The question is asked continually, is it safe to cook in a jar?  The greatest concern I suppose is whether the jar will break.

The manufacturers of canning jars do not endorse the use of their jars for baking in hot ovens.  Canning machines can generate up to 120C (250F), and the jars are guaranteed to withstand the temperatures of canning machines or being placed in boiling water for the purposes of sterilization.

Most foods bake in an oven at about 160C - 180C (360F).  This is considerably hotter than what the manufacturers will guarantee.  That said there are dozens and dozens of anecdotal stories from bakers all over the world who have never had a canning jar break in the oven.

Canning jars are not glass bakeware.  Although most glass bakeware and mason jars are both made from soda-glass, so are milk bottles, window glass and just about everything else, it is the cheapest and most common form of glass.  The composition of the glass and how it is tempered determines how heat tolerant it is.

What does all this mean?  Basically, your glass may break or explode in the high heat of the oven, and if it does the manufacturers have no responsibility to compensate you for any damage or injury that results.  Even if it withstands one episode in the oven, or even a dozen, there is no telling how this could be structurally weakening the glass so that at some point it does break.  You put jars in the oven at your own risk.

For this reason all of my recipes that require cooking are done in a hot water bath in a slow cooker, or in a pressure cooker which create the same temperatures and pressures as canning machines, for which these jars are intended.  If recipes are required to go into an oven (eg for a meringue) then I ensure it goes into an oven at no higher than 120C (as a cheery co-incidence would have it that is the exact temperature meringues require!).  The Kerr jars are made to withstand 15psi, and all domestic pressure cookers generate 15psi or less, so this too is a completely safe way of cooking in jars.

With the issue of breakage addressed, cooking in jars is otherwise a completely safe method of cooking.  One blogger I read stated that "studies have shown" that cakes cooked in mason jars show signs of bacteria.  This is simply misread, misunderstood and misquoted information.

There is a practice of cooking a cake or bread in a jar and then sealing it immediately as a method of preserving it and storing it for up to a year.  Studies have shown that cakes sealed and stored in this manner have shown signs of bacteria, proving that the method of preservation is not sound, it has nothing to do with the manner in which it was cooked.
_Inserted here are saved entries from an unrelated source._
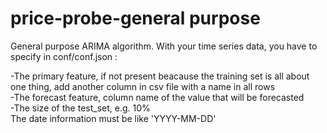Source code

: # price-probe-general purpose

General purpose ARIMA algorithm. With your time series data, you have to specify in conf/conf.json :

-The primary feature, if not present beacause the training set is all about one thing, add another column in csv file with a name in all rows <br>
-The forecast feature, column name of the value that will be forecasted <br>
-The size of the test_set, e.g. 10% <br>
The date information must be like 'YYYY-MM-DD'

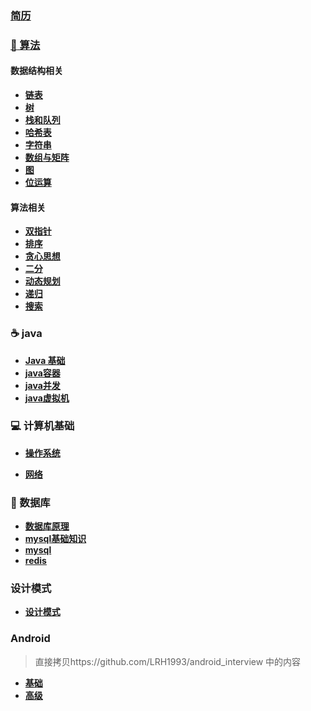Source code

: ### [简历](/doc/review/简历.html)

### [:ear_of_rice: 算法](/doc/DataStructures/汇总.html)

#### 数据结构相关

- **[链表](/doc/DataStructures/链表.html)**
- **[树](/doc/DataStructures/树.html)**
- **[栈和队列](/doc/DataStructures/栈和队列.html)**
- **[哈希表](/doc/DataStructures/哈希表.html)**
- **[字符串](/doc/DataStructures/字符串.html)**
- **[数组与矩阵](/doc/DataStructures/数组与矩阵.html)**
- **[图](/doc/DataStructures/图.html)**
- **[位运算](/doc/DataStructures/位运算.html)**

#### 算法相关

- **[双指针](/doc/DataStructures/双指针.html)**
- **[排序](/doc/DataStructures/排序.html)**
- **[贪心思想](/doc/DataStructures/贪心思想.html)**
- **[二分](/doc/DataStructures/二分.html)**
- **[动态规划](/doc/DataStructures/动态规划.html)**
- **[递归](/doc/DataStructures/递归.html)**
- **[搜索](/doc/DataStructures/搜索.html)**

### :coffee: java

- **[Java 基础](/doc/java/java基础.html)**
- **[java容器](/doc/java/java容器.html)**
- **[java并发](/doc/java/java并发.html)**
- **[java虚拟机](/doc/java/jvm.html)**

### :computer: 计算机基础

- **[操作系统](/doc/os/os.html)**

- **[网络](/doc/network/network.html)**


### :cherry_blossom: 数据库

- **[数据库原理](/doc/database/数据库系统原理.html)**
- **[mysql基础知识](/doc/database/基础知识.html)**
- **[mysql](/doc/database/Mysql.html)**
- **[redis](/doc/database/redis.html)**

### 设计模式

- **[设计模式](/doc/DesignPatterns/设计模式.html)**

### Android

> 直接拷贝https://github.com/LRH1993/android_interview 中的内容

- **[基础](/doc/Android/basis.html)**
- **[高级](/doc/Android/advance.html)**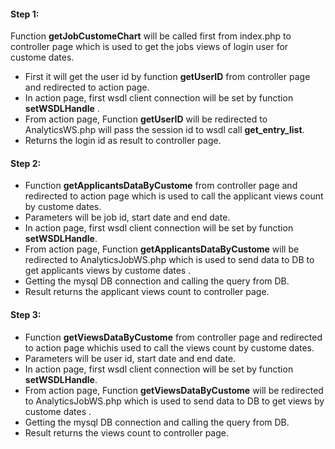 #### Step 1:

Function **getJobCustomeChart** will be called first from index.php to controller page which is used to get the jobs views of login user for custome dates.

- First it will get the user id by function **getUserID** from controller page and redirected to action page.
- In action page, first wsdl client connection will be set by function **setWSDLHandle** .
- From action page, Function **getUserID** will be redirected to AnalyticsWS.php will pass the session id to wsdl call **get_entry_list**.
- Returns the login id as result to controller page.

#### Step 2:

 - Function **getApplicantsDataByCustome** from controller page and redirected to action page which is used to call the applicant views count by custome dates.
- Parameters will be job id, start date and end date.
- In action page, first wsdl client connection will be set by function **setWSDLHandle**.
- From action page, Function **getApplicantsDataByCustome** will be redirected to AnalyticsJobWS.php which is used to send data to DB to get applicants views by custome dates .
- Getting the mysql DB connection and calling the query from DB.
- Result returns the applicant views count to controller page.

#### Step 3:

 - Function **getViewsDataByCustome** from controller page and redirected to action page whichis used to call the views count by custome dates.
 - Parameters will be user id, start date and end date.
 - In action page, first wsdl client connection will be set by function **setWSDLHandle**.
- From action page, Function **getViewsDataByCustome** will be redirected to AnalyticsJobWS.php which is used to send data to DB to get views by custome dates .
- Getting the mysql DB connection and calling the query from DB.
- Result returns the views count to controller page.
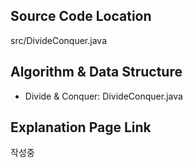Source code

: ## Source Code Location

src/DivideConquer.java

## Algorithm & Data Structure

- Divide & Conquer: DivideConquer.java

## Explanation Page Link

작성중
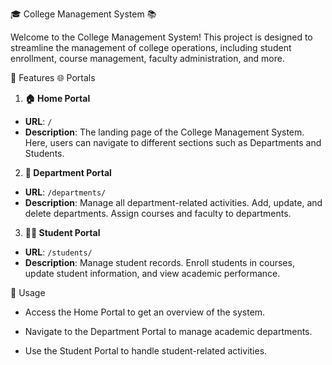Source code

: 🎓 College Management System 📚

Welcome to the College Management System! This project is designed to streamline the management of college operations, including student enrollment, course management, faculty administration, and more.

🌟 Features
🌐 Portals

1. **🏠 Home Portal**
- **URL**: `/`
- **Description**: The landing page of the College Management System. Here, users can navigate to different sections such as Departments and Students.

2. **🏢 Department Portal**
- **URL**: `/departments/`
- **Description**: Manage all department-related activities. Add, update, and delete departments. Assign courses and faculty to departments.

3. **👩‍🎓 Student Portal**
- **URL**: `/students/`
- **Description**: Manage student records. Enroll students in courses, update student information, and view academic performance.


🎯 Usage

- Access the Home Portal to get an overview of the system.

- Navigate to the Department Portal to manage academic departments.

- Use the Student Portal to handle student-related activities.
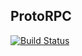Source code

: ProtoRPC
--------

[![Build Status](https://travis-ci.org/google/protorpc.svg?branch=master)](https://travis-ci.org/google/protorpc)
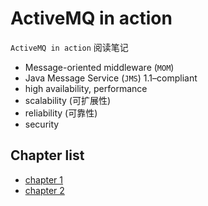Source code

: # ActiveMQ in action

`ActiveMQ in action` 阅读笔记

- Message-oriented middleware (`MOM`)
- Java Message Service (`JMS`) 1.1–compliant
- high availability, performance
- scalability (可扩展性)
- reliability (可靠性)
- security

## Chapter list

- [chapter 1](activemq-chapter-1.md)
- [chapter 2](activemq-chapter-2.md)

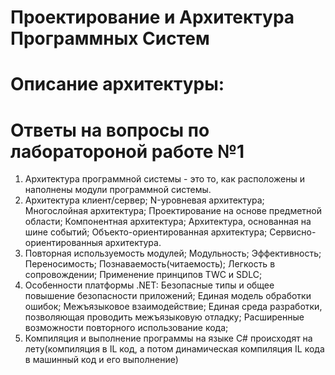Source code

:# Проектирование и Архитектура Программных Систем
# Описание архитектуры:
 
# Ответы на вопросы по лаборатороной работе №1
 1) Архитектура программной системы - это то, как расположены и наполнены модули программной системы.
 2) Архитектура клиент/сервер; N-уровневая архитектура; Многослойная архитектура; Проектирование на основе предметной области; Компонентная архитектура; Архитектура, основанная на шине событий; Объекто-ориентированная архитектура; Сервисно-ориентированныя архитектура.
 3) Повторная используемость модулей; Модульность; Эффективность; Переносимость; Познаваемость(читаемость); Легкость в сопровождении; Применение принципов TWC и SDLC;
 4) Особенности платформы .NET: Безопасные типы и общее повышение безопасности приложений; Единая модель обработки ошибок; Межъязыковое взаимодействие; Единая среда разработки, позволяющая проводить межъязыковую отладку; Расширенные возможности повторного использование кода;
 5) Компиляция и выполнение программы на языке C# происходят на лету(компиляция в IL код, а потом динамическая компиляция IL кода в машинный код и его выполнение)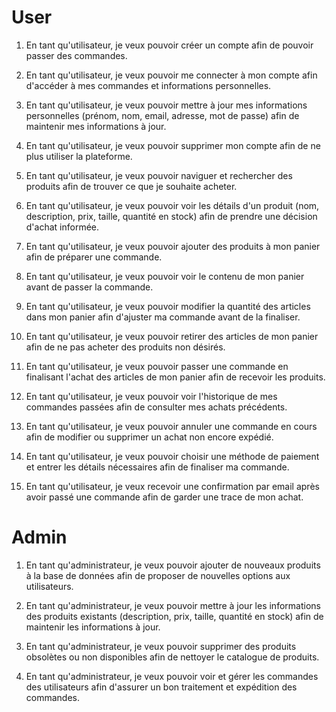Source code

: # User 

1. En tant qu'utilisateur, je veux pouvoir créer un compte afin de pouvoir passer des commandes.

2. En tant qu'utilisateur, je veux pouvoir me connecter à mon compte afin d'accéder à mes commandes et informations personnelles.

3. En tant qu'utilisateur, je veux pouvoir mettre à jour mes informations personnelles (prénom, nom, email, adresse, mot de passe) afin de maintenir mes informations à jour.

4. En tant qu'utilisateur, je veux pouvoir supprimer mon compte afin de ne plus utiliser la plateforme.

5. En tant qu'utilisateur, je veux pouvoir naviguer et rechercher des produits afin de trouver ce que je souhaite acheter.

6. En tant qu'utilisateur, je veux pouvoir voir les détails d'un produit (nom, description, prix, taille, quantité en stock) afin de prendre une décision d'achat informée.

7. En tant qu'utilisateur, je veux pouvoir ajouter des produits à mon panier afin de préparer une commande.

8. En tant qu'utilisateur, je veux pouvoir voir le contenu de mon panier avant de passer la commande.

9. En tant qu'utilisateur, je veux pouvoir modifier la quantité des articles dans mon panier afin d'ajuster ma commande avant de la finaliser.

10. En tant qu'utilisateur, je veux pouvoir retirer des articles de mon panier afin de ne pas acheter des produits non désirés.

11. En tant qu'utilisateur, je veux pouvoir passer une commande en finalisant l'achat des articles de mon panier afin de recevoir les produits.

12. En tant qu'utilisateur, je veux pouvoir voir l'historique de mes commandes passées afin de consulter mes achats précédents.

13. En tant qu'utilisateur, je veux pouvoir annuler une commande en cours afin de modifier ou supprimer un achat non encore expédié.

14. En tant qu'utilisateur, je veux pouvoir choisir une méthode de paiement et entrer les détails nécessaires afin de finaliser ma commande.

15. En tant qu'utilisateur, je veux recevoir une confirmation par email après avoir passé une commande afin de garder une trace de mon achat.

# Admin 

1. En tant qu'administrateur, je veux pouvoir ajouter de nouveaux produits à la base de données afin de proposer de nouvelles options aux utilisateurs.

2. En tant qu'administrateur, je veux pouvoir mettre à jour les informations des produits existants (description, prix, taille, quantité en stock) afin de maintenir les informations à jour.

3. En tant qu'administrateur, je veux pouvoir supprimer des produits obsolètes ou non disponibles afin de nettoyer le catalogue de produits.

4. En tant qu'administrateur, je veux pouvoir voir et gérer les commandes des utilisateurs afin d'assurer un bon traitement et expédition des commandes.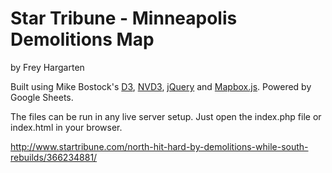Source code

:Star Tribune - Minneapolis Demolitions Map
================

by Frey Hargarten

Built using Mike Bostock's [D3](https://github.com/mbostock/d3), [NVD3](http://nvd3.org/), [jQuery](https://github.com/jquery/jquery) and [Mapbox.js](https://www.mapbox.com/mapbox.js/api/v2.2.4/). Powered by Google Sheets.

The files can be run in any live server setup. Just open the index.php file or index.html in your browser.

http://www.startribune.com/north-hit-hard-by-demolitions-while-south-rebuilds/366234881/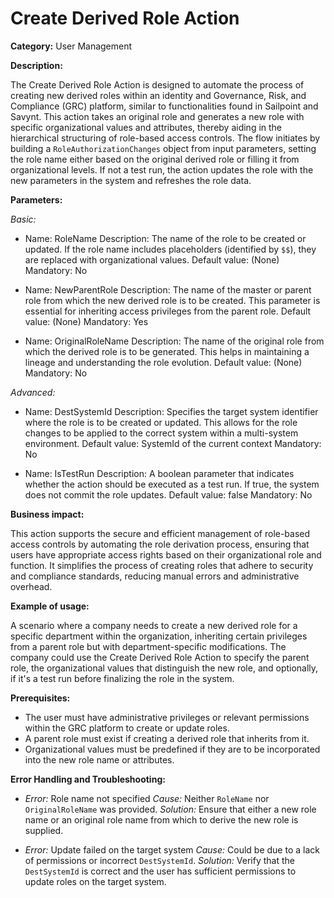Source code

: # Create Derived Role Action

**Category:** User Management

**Description:** 

The Create Derived Role Action is designed to automate the process of creating new derived roles within an identity and Governance, Risk, and Compliance (GRC) platform, similar to functionalities found in Sailpoint and Savynt. This action takes an original role and generates a new role with specific organizational values and attributes, thereby aiding in the hierarchical structuring of role-based access controls. The flow initiates by building a `RoleAuthorizationChanges` object from input parameters, setting the role name either based on the original derived role or filling it from organizational levels. If not a test run, the action updates the role with the new parameters in the system and refreshes the role data.

**Parameters:** 

_Basic:_

- Name: RoleName
  Description: The name of the role to be created or updated. If the role name includes placeholders (identified by `$$`), they are replaced with organizational values.
  Default value: (None)
  Mandatory: No

- Name: NewParentRole
  Description: The name of the master or parent role from which the new derived role is to be created. This parameter is essential for inheriting access privileges from the parent role.
  Default value: (None)
  Mandatory: Yes

- Name: OriginalRoleName
  Description: The name of the original role from which the derived role is to be generated. This helps in maintaining a lineage and understanding the role evolution.
  Default value: (None)
  Mandatory: No

_Advanced:_

- Name: DestSystemId
  Description: Specifies the target system identifier where the role is to be created or updated. This allows for the role changes to be applied to the correct system within a multi-system environment.
  Default value: SystemId of the current context
  Mandatory: No

- Name: IsTestRun
  Description: A boolean parameter that indicates whether the action should be executed as a test run. If true, the system does not commit the role updates.
  Default value: false
  Mandatory: No

**Business impact:** 

This action supports the secure and efficient management of role-based access controls by automating the role derivation process, ensuring that users have appropriate access rights based on their organizational role and function. It simplifies the process of creating roles that adhere to security and compliance standards, reducing manual errors and administrative overhead.

**Example of usage:** 

A scenario where a company needs to create a new derived role for a specific department within the organization, inheriting certain privileges from a parent role but with department-specific modifications. The company could use the Create Derived Role Action to specify the parent role, the organizational values that distinguish the new role, and optionally, if it's a test run before finalizing the role in the system.

**Prerequisites:** 

- The user must have administrative privileges or relevant permissions within the GRC platform to create or update roles.
- A parent role must exist if creating a derived role that inherits from it.
- Organizational values must be predefined if they are to be incorporated into the new role name or attributes.

**Error Handling and Troubleshooting:** 

- *Error:* Role name not specified
  *Cause:* Neither `RoleName` nor `OriginalRoleName` was provided.
  *Solution:* Ensure that either a new role name or an original role name from which to derive the new role is supplied.

- *Error:* Update failed on the target system
  *Cause:* Could be due to a lack of permissions or incorrect `DestSystemId`.
  *Solution:* Verify that the `DestSystemId` is correct and the user has sufficient permissions to update roles on the target system.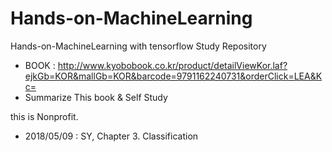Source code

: # Hands-on-MachineLearning
Hands-on-MachineLearning with tensorflow Study Repository

 - BOOK : http://www.kyobobook.co.kr/product/detailViewKor.laf?ejkGb=KOR&mallGb=KOR&barcode=9791162240731&orderClick=LEA&Kc= 
 - Summarize This book & Self Study 

 this is Nonprofit. 

 - 2018/05/09 : SY, Chapter 3. Classification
Here is the full article by the Penn State College of Agricultural Science.

Cooking in a jar is no more or less likely to cause bacteria than cooking in any other kind of glass bakeware.  It is the act of sealing the jar while it is still hot, and placing the jar in long term storage that can cause issue.

  • You would normally only store cakes and breads at room temperature for 4 - 7 days before mould starts to present itself.  The same rule must be followed for cakes in jars that you store at room temperature.
  • You would normally only store cheesecakes, custards, yoghurts etc for 7 - 10 days in the refrigerator, the same rule must be followed for dairy based products you cook in jars.
  • You would normally allow food to cool on the bench before wrapping and storing, the same rule must be followed for anything that is not a preserve.  Allow it to cool thoroughly before placing the lid on.

Despite being prepared in a canning jar you must not try and store the items you prepare long term as if they were canned goods, you must store and consume them as you would any other fresh product.